The sighting face end of the fiber optic may be terminated in a curved segment that projects perpendicular to the remaining major segment of the fiber optic. In this manner, the fiber optic and sheath may be adjusted such that the sighting face is pointed directly toward the archer. The sheath may be constructed of a two-piece first and second sheath member or one continuous sheath or jacket. When the sheath is constructed of a two-piece member, the first member has a thin side wall of slightly larger diameter than the fiber optic. The second member has a longitudinal bore having a diameter slightly larger than the outer diameter of the first member. The first member is slid into the bore of the second member and may be glued or otherwise fastened in place. In the preferred embodiment, both the first and second members have formed, in the respective sidewall, a window defining aperture. The sheath or second member may have a smooth or threaded external surface. A smooth surfaced sheath slides into a mounting block which is mounted onto the sight bracket.
It is accordingly a principal object of the present invention to provide an aiming device that reduces the size of the sighting face, while remaining visible in low light situations without the use of artificial lighting.
A further object of the present invention is to provide a fiber optic sight pin with enhanced light gathering capabilities.
Another object of the present invention is to provide an aiming device that includes an inexpensive means for precisely adjusting the position of the fiber optic rod relative to the sight bracket.

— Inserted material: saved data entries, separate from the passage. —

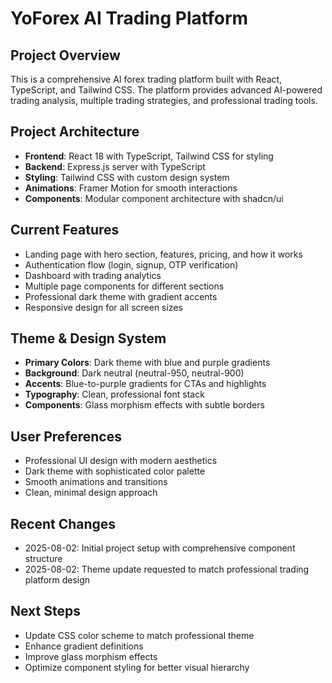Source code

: # YoForex AI Trading Platform

## Project Overview
This is a comprehensive AI forex trading platform built with React, TypeScript, and Tailwind CSS. The platform provides advanced AI-powered trading analysis, multiple trading strategies, and professional trading tools.

## Project Architecture
- **Frontend**: React 18 with TypeScript, Tailwind CSS for styling
- **Backend**: Express.js server with TypeScript
- **Styling**: Tailwind CSS with custom design system
- **Animations**: Framer Motion for smooth interactions
- **Components**: Modular component architecture with shadcn/ui

## Current Features
- Landing page with hero section, features, pricing, and how it works
- Authentication flow (login, signup, OTP verification)
- Dashboard with trading analytics
- Multiple page components for different sections
- Professional dark theme with gradient accents
- Responsive design for all screen sizes

## Theme & Design System
- **Primary Colors**: Dark theme with blue and purple gradients
- **Background**: Dark neutral (neutral-950, neutral-900)
- **Accents**: Blue-to-purple gradients for CTAs and highlights
- **Typography**: Clean, professional font stack
- **Components**: Glass morphism effects with subtle borders

## User Preferences
- Professional UI design with modern aesthetics
- Dark theme with sophisticated color palette
- Smooth animations and transitions
- Clean, minimal design approach

## Recent Changes
- 2025-08-02: Initial project setup with comprehensive component structure
- 2025-08-02: Theme update requested to match professional trading platform design

## Next Steps
- Update CSS color scheme to match professional theme
- Enhance gradient definitions
- Improve glass morphism effects
- Optimize component styling for better visual hierarchy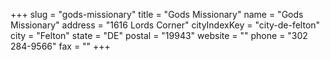 +++
slug = "gods-missionary"
title = "Gods Missionary"
name = "Gods Missionary"
address = "1616 Lords Corner"
cityIndexKey = "city-de-felton"
city = "Felton"
state = "DE"
postal = "19943"
website = ""
phone = "302 284-9566"
fax = ""
+++
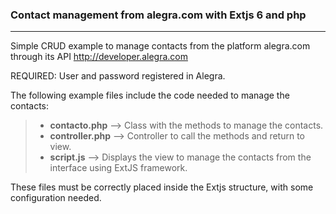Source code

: ### Contact management from alegra.com with Extjs 6 and php
---------------------------------------

Simple CRUD example to manage contacts from the platform alegra.com through its API http://developer.alegra.com

REQUIRED: User and password registered in Alegra.

The following example files include the code needed to manage the contacts:


> - **contacto.php**    --> Class with the methods to manage the contacts.
> - **controller.php**  --> Controller to call the methods and return to view.
> - **script.js**       --> Displays the view to manage the contacts from the interface using ExtJS framework.


These files must be correctly placed inside the Extjs structure, with some configuration needed.
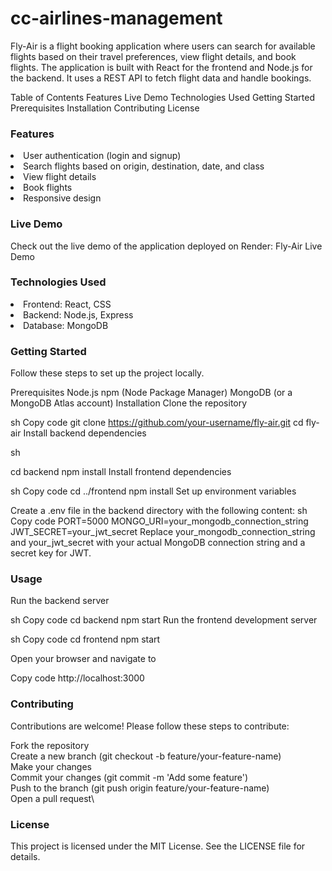 # cc-airlines-management
 
Fly-Air is a flight booking application where users can search for available flights based on their travel preferences, view flight details, and book flights. The application is built with React for the frontend and Node.js for the backend. It uses a REST API to fetch flight data and handle bookings.

Table of Contents
Features
Live Demo
Technologies Used
Getting Started
Prerequisites
Installation
Contributing
License

### Features
<li> User authentication (login and signup) </li>
<li> Search flights based on origin, destination, date, and class </li>
<li> View flight details </li>
<li> Book flights </li>
<li> Responsive design </li>

### Live Demo
Check out the live demo of the application deployed on Render: Fly-Air Live Demo

### Technologies Used
<li> Frontend: React, CSS </li>
<li>Backend: Node.js, Express </li>
<li>Database: MongoDB </li>

### Getting Started
Follow these steps to set up the project locally.

Prerequisites
Node.js
npm (Node Package Manager)
MongoDB (or a MongoDB Atlas account)
Installation
Clone the repository

sh
Copy code
git clone https://github.com/your-username/fly-air.git
cd fly-air
Install backend dependencies

sh

cd backend
npm install
Install frontend dependencies

sh
Copy code
cd ../frontend
npm install
Set up environment variables

Create a .env file in the backend directory with the following content:
sh
Copy code
PORT=5000
MONGO_URI=your_mongodb_connection_string
JWT_SECRET=your_jwt_secret
Replace your_mongodb_connection_string and your_jwt_secret with your actual MongoDB connection string and a secret key for JWT.

### Usage
Run the backend server

sh
Copy code
cd backend
npm start
Run the frontend development server

sh
Copy code
cd frontend
npm start

Open your browser and navigate to

Copy code
http://localhost:3000

### Contributing
Contributions are welcome! Please follow these steps to contribute:

Fork the repository\
Create a new branch (git checkout -b feature/your-feature-name)\
Make your changes\
Commit your changes (git commit -m 'Add some feature')\
Push to the branch (git push origin feature/your-feature-name)\
Open a pull request\
### License
This project is licensed under the MIT License. See the LICENSE file for details.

Yet another object of the present invention is to provide a sheath for protecting a fiber optic sighting rod wherein the sheath has a window to thereby increase the amount of light collecting surface area of the sighting rod without requiring an increase to the overall length of the sighting rod.
These and other objects, as well as these and other features and advantages of the present invention will become readily apparent to those skilled in the art from a review of the following detailed description of the preferred embodiment in conjunction with the accompanying drawings and claims.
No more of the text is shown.